Doctoriales de la SERD : "Espaces et lieux de l’intime au XIXe s." (Paris 7)

Publié le par Marc Escola (Source : Alice de Charentenay)

Journée d'étude des Doctoriales de la SERD :

"Espaces et lieux de l’intime au XIXe s." (Paris)

7 & 8 avril 2016

 

Michelle Perrot, dans son introduction à l’Histoire de la vie privée au XIXe siècle, souligne l’émergence du sujet moderne au sein de la sphère privée aux lendemains des bouleversements révolutionnaires. Après la dictature du « tout public », on assisterait à l’orée du siècle à un repli progressif des valeurs bourgeoises sur un espace d’épanouissement individualisé et privatisé. La constitution d’un appareil législatif très protecteur à l’égard de la famille et de la propriété privée, la mise en place progressive d’une « Wohnkultur » à travers le culte rendu au chez-soi, l’affirmation d’un besoin d’introspection dont témoignent la vogue du « roman intime » (Sainte-Beuve) et le développement de certaines théories hygiénistes impliquant un nouveau rapport au corps, à la toilette, et à la sexualité constituent autant d’aspects différents d’un même processus historique. On comprend bien, dès lors, pourquoi le XIXe siècle apparaît comme le « siècle de l’intime », du moins celui « de son invention et de son sacre comme valeur à la fois existentielle et esthétique » (Brigitte Diaz et José-Luis Diaz, « Le siècle de l’intime », Pour une histoire de l’intime et de ses variations, 2009). Toutefois, l’intime au XIXe siècle aurait « besoin d’un minimum de théâtralité » (ibid.).
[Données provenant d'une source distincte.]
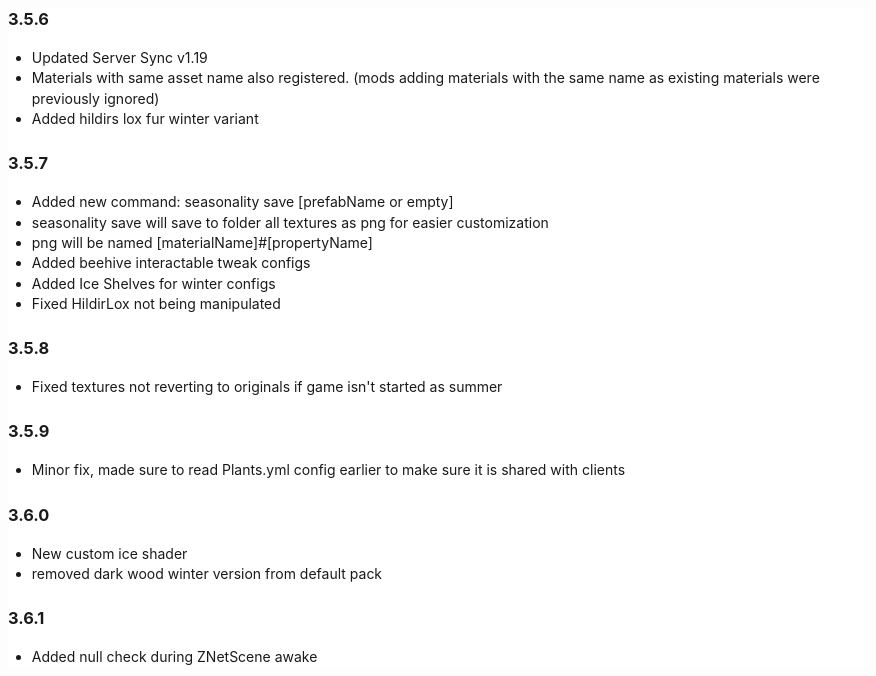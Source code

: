 ### 3.5.6
- Updated Server Sync v1.19
- Materials with same asset name also registered. (mods adding materials with the same name as existing materials were previously ignored)
- Added hildirs lox fur winter variant

### 3.5.7
- Added new command: seasonality save [prefabName or empty]
- seasonality save will save to folder all textures as png for easier customization
- png will be named [materialName]#[propertyName]
- Added beehive interactable tweak configs
- Added Ice Shelves for winter configs
- Fixed HildirLox not being manipulated

### 3.5.8
- Fixed textures not reverting to originals if game isn't started as summer

### 3.5.9
- Minor fix, made sure to read Plants.yml config earlier to make sure it is shared with clients

### 3.6.0
- New custom ice shader
- removed dark wood winter version from default pack

### 3.6.1
- Added null check during ZNetScene awake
            Paradoxalement, le XIXe siècle est aussi celui de la mise en spectacle et en vitrine de la vie sociale et privée. L’intime ne s’élabore-t-il que dans le culte strict de l’introversion et du secret, ou serait-il tributaire du processus même de son extériorisation ? Au croisement de l’intériorité et de l’extériorité, clivage auquel on le réduirait en vain, l’intime au XIXe siècle paraît en effet engager une dynamique spatiale, identifiable avec plus de précision. Dans cette perspective, on serait tenté d’envisager l’intime comme un territoire subjectif, un espace d’expression du sujet dépendant de lieux, imaginaires ou tangibles, où il pourrait se donner à dire, à lire ou à voir et dans lesquels il trouverait éventuellement à s’épanouir.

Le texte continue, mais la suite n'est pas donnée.